··· Exercise input ···
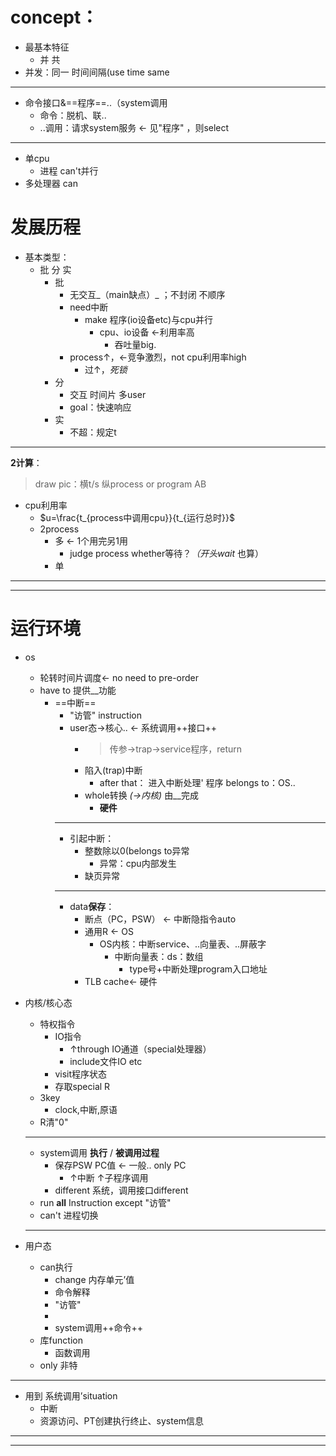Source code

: # concept：

- 最基本特征
    - 并 共
- 并发：同一 时间间隔(use time same

---
- 命令接口&==程序==..（system调用
    - 命令：脱机、联..
    - ..调用：请求system服务 ← 见"程序"
 ，则select
---
- 单cpu
    - 进程 can't并行
- 多处理器 can

# 发展历程
- 基本类型：
    - 批 分 实
        - 批
            - 无交互_（main缺点）_ ；不封闭 不顺序
            - need中断
                - make 程序(io设备etc)与cpu并行
                    - cpu、io设备 ←利用率高
                        - 吞吐量big.
            - process↑，←竞争激烈，not cpu利用率high
                - 过↑，*死锁*
        - 分
            - 交互 时间片 多user
            - goal：快速响应
        - 实
            - 不超：规定t
---
**2计算**：
>draw pic：横t/s 纵process or program AB
- cpu利用率
    - $u=\frac{t_{process中调用cpu}}{t_{运行总时}}$
    - 2process
        - 多 ← 1个用完另1用
            - judge process whether等待？_（开头wait_ 也算）
        - 单
---
---
# 运行环境
- os 
    - 轮转时间片调度← no need to pre-order
    - have to 提供__功能
        - ==中断==
            - "访管" instruction
            - user态→核心..  ← 系统调用++接口++
                - > 传参→trap→service程序，return
                - 陷入(trap)中断
                    - after that： 进入中断处理' 程序 belongs to：OS..
                - whole转换 _(→内核)_ 由__完成
                    - **硬件**
            - --
            - 引起中断：
                - 整数除以0(belongs to异常
                    - 异常：cpu内部发生
                - 缺页异常
           ---
             - data**保存**：
                - 断点（PC，PSW） ← 中断隐指令auto
                - 通用R ← OS
                    - OS内核：中断service、..向量表、..屏蔽字
                        - 中断向量表：ds：数组
                            - type号+中断处理program入口地址
                - TLB cache← 硬件
             


- 内核/核心态
    - 特权指令
        - IO指令
            - ↑through IO通道（special处理器）
            - include文件IO etc
        - visit程序状态
        - 存取special R
    - 3key
        - clock,中断,原语
    - R清"0"
    - --
    - system调用 **执行** / **被调用过程**
        - 保存PSW PC值 ← 一般.. only PC
            - ↑中断                ↑子程序调用
        - different 系统，调用接口different
    - run **all** Instruction except "访管"
    - can't 进程切换
    ---
- 用户态
    - can执行
        - change 内存单元’值
        - 命令解释
        - "访管"
        - 
        - system调用++命令++
    - 库function
        - 函数调用
    - only 非特
---
- 用到 系统调用’situation
    - 中断
    - 资源访问、PT创建执行终止、system信息
---
---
···
What is needed. Since only the text is wanted, repeat all the records above exactly and omit the pictures.

Your response.
Source code

: # concept：

- 最基本特征
    - 并 共
- 并发：同一 时间间隔(use time same

---
- 命令接口&==程序==..（system调用
    - 命令：脱机、联..
    - ..调用：请求system服务 ← 见"程序"
 ，则select
---
- 单cpu
    - 进程 can't并行
- 多处理器 can

# 发展历程
- 基本类型：
    - 批 分 实
        - 批
            - 无交互_（main缺点）_ ；不封闭 不顺序
            - need中断
                - make 程序(io设备etc)与cpu并行
                    - cpu、io设备 ←利用率高
                        - 吞吐量big.
            - process↑，←竞争激烈，not cpu利用率high
                - 过↑，*死锁*
        - 分
            - 交互 时间片 多user
            - goal：快速响应
        - 实
            - 不超：规定t
---
**2计算**：
>draw pic：横t/s 纵process or program AB
- cpu利用率
    - $u=\frac{t_{process中调用cpu}}{t_{运行总时}}$
    - 2process
        - 多 ← 1个用完另1用
            - judge process whether等待？_（开头wait_ 也算）
        - 单
---
---
# 运行环境
- os 
    - 轮转时间片调度← no need to pre-order
    - have to 提供__功能
        - ==中断==
            - "访管" instruction
            - user态→核心..  ← 系统调用++接口++
                - > 传参→trap→service程序，return
                - 陷入(trap)中断
                    - after that： 进入中断处理' 程序 belongs to：OS..
                - whole转换 _(→内核)_ 由__完成
                    - **硬件**
            - --
            - 引起中断：
                - 整数除以0(belongs to异常
                    - 异常：cpu内部发生
                - 缺页异常
           ---
             - data**保存**：
                - 断点（PC，PSW） ← 中断隐指令auto
                - 通用R ← OS
                    - OS内核：中断service、..向量表、..屏蔽字
                        - 中断向量表：ds：数组
                            - type号+中断处理program入口地址
                - TLB cache← 硬件
             


- 内核/核心态
    - 特权指令
        - IO指令
            - ↑through IO通道（special处理器）
            - include文件IO etc
        - visit程序状态
        - 存取special R
    - 3key
        - clock,中断,原语
    - R清"0"
    - --
    - system调用 **执行** / **被调用过程**
        - 保存PSW PC值 ← 一般.. only PC
            - ↑中断                ↑子程序调用
        - different 系统，调用接口different
    - run **all** Instruction except "访管"
    - can't 进程切换
    ---
- 用户态
    - can执行
        - change 内存单元’值
        - 命令解释
        - "访管"
        - 
        - system调用++命令++
    - 库function
        - 函数调用
    - only 非特
---
- 用到 系统调用’situation
    - 中断
    - 资源访问、PT创建执行终止、system信息
---
---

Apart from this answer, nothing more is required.